Wednesday, August 15, 2012

Jethro’s Advice


Story:  Jethro’s Advice

Passage: Exodus 18

Characters:  Moses, Aaron, Jethro

Summary:    Jethro met Israel with Moses’ wife and children.  Moses met with him and filled him in on all that had happened.  Jethro worshipped God.  Moses sat down to be a judge for the people and Jethro suggested he set up people who could do that for him.  He followed Jethro’s advice.
  
Notes:  I find it interesting that Moses did not have his wife and kids with him this whole time!  Apparently at some point he had sent them home.  I suspect it was because he expected some resistance from Pharaoh and he thought it would be safer to send them on.  When Moses told Jethro what had happened, he worshipped God.  Jethro realized that these events showed that God is greater than all other gods.  When Moses told him about the events, he started with what God had done to Egypt, then he talked about their hardships in the wilderness, and then God’s deliverance.  Unlike Israel, Moses did not stop his story with the hardships but continued on to God’s deliverance from the hardship.  This is significant because we all face hardship and it is easy to focus on that.  But if we don’t focus on how God dealt with the hardship, we will end up as depressed negative people with no trust in God.  The whole episode with the judges is interesting as well.  Moses was handling all of the cases Israelites had with each other.  Can you imagine the tens of thousands of people having only one judge?  This is obviously something Moses had not received a structure for.   As a go between between them and God, Moses was taking all of the authority on himself to interpret God’s laws for the people.  Jethro was a little more practical.  He suggested a structure with judges over ten, fifty, a hundred, and a thousand people.  These judges would handle smaller cases within their own groups.  Larger cases would be brought to Moses.  This allowed him to focus on leading the nation and communicating with God.  Jethro claimed that God would be with this plan and Moses obeyed.  Jethro is therefore the father of our judicial system!  Not really, but it is a similar setup.  Moses was the equivalent of the Supreme Court.  These judges had the responsibility of hearing a case and interpreting God’s laws for the people in reference to the case. 
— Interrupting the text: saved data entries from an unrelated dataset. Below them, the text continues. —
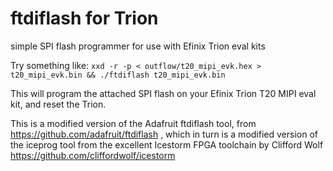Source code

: # ftdiflash for Trion
simple SPI flash programmer for use with Efinix Trion eval kits

Try something like: `xxd -r -p < outflow/t20_mipi_evk.hex > t20_mipi_evk.bin && ./ftdiflash t20_mipi_evk.bin`

This will program the attached SPI flash on your Efinix Trion T20 MIPI eval
kit, and reset the Trion.

This is a modified version of the Adafruit ftdiflash tool, from https://github.com/adafruit/ftdiflash
, which in turn is a modified version of the iceprog tool from the excellent Icestorm FPGA toolchain by Clifford Wolf
https://github.com/cliffordwolf/icestorm 
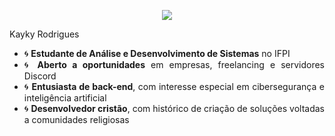 <p align="center">
  <img src="https://readme-typing-svg.herokuapp.com/?color=808080&size=35&center=true&vCenter=true&width=1000&lines=Eae+Meu+Bom+👋🏻" />
</p>

Kayky Rodrigues

<div align="justify">

- 🌀 **Estudante de Análise e Desenvolvimento de Sistemas** no IFPI  
- 🌀 **Aberto a oportunidades** em empresas, freelancing e servidores Discord  
- 🌀 **Entusiasta de back-end**, com interesse especial em cibersegurança e inteligência artificial
- 🌀 **Desenvolvedor cristão**, com histórico de criação de soluções voltadas a comunidades religiosas  
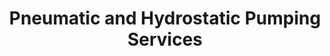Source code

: ---
title: Pneumatic and Hydrostatic Pumping Services
layout: services
image: /assets/images/feed/categories/n2_pumping.jpg
---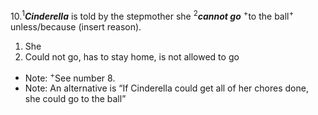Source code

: 10.<sup>1</sup>***Cinderella*** is told by the stepmother she <sup>2</sup>***cannot go*** <sup>+</sup>to the ball<sup>+</sup> unless/because (insert reason).
1. She
2. Could not go, has to stay home, is not allowed to go

- Note: <sup>+</sup>See number 8.
- Note: An alternative is “If Cinderella could get all of her chores done, she could go to the ball”
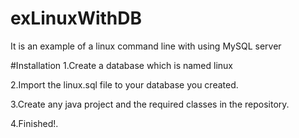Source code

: # exLinuxWithDB
It is an example of a linux command line with using MySQL server

#Installation
1.Create a database which is named linux

2.Import the linux.sql file to your database you created.

3.Create any java project and the required classes in the repository.

4.Finished!.
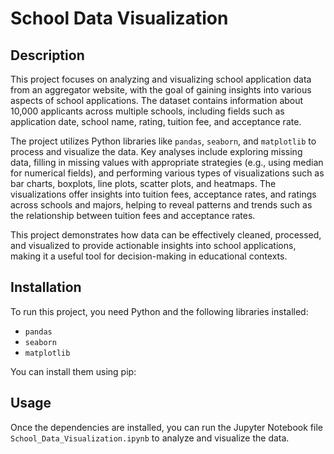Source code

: # School Data Visualization

## Description
This project focuses on analyzing and visualizing school application data from an aggregator website, with the goal of gaining insights into various aspects of school applications. The dataset contains information about 10,000 applicants across multiple schools, including fields such as application date, school name, rating, tuition fee, and acceptance rate.

The project utilizes Python libraries like `pandas`, `seaborn`, and `matplotlib` to process and visualize the data. Key analyses include exploring missing data, filling in missing values with appropriate strategies (e.g., using median for numerical fields), and performing various types of visualizations such as bar charts, boxplots, line plots, scatter plots, and heatmaps. The visualizations offer insights into tuition fees, acceptance rates, and ratings across schools and majors, helping to reveal patterns and trends such as the relationship between tuition fees and acceptance rates.

This project demonstrates how data can be effectively cleaned, processed, and visualized to provide actionable insights into school applications, making it a useful tool for decision-making in educational contexts.

## Installation

To run this project, you need Python and the following libraries installed:

- `pandas`
- `seaborn`
- `matplotlib`

You can install them using pip:


## Usage

Once the dependencies are installed, you can run the Jupyter Notebook file `School_Data_Visualization.ipynb` to analyze and visualize the data.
Questions:  How long was Moses’ family with Jethro?  Did Jethro believe in God?  Where did Jethro get his idea?  Did it come from God?  How did Moses choose these judges?

Lessons:  One lesson I can see here is to not focus on your hardships but to trust God and when he delivers you, to focus on His deliverance.  The other lesson I see is to share the load.  Moses took the full load of judging the people on himself.  This would have worn him out and rendered him incapable of leading the nation the way he needed to.  It was not wrong for him to give that authority to others.  It just allowed him to focus his efforts on his own calling.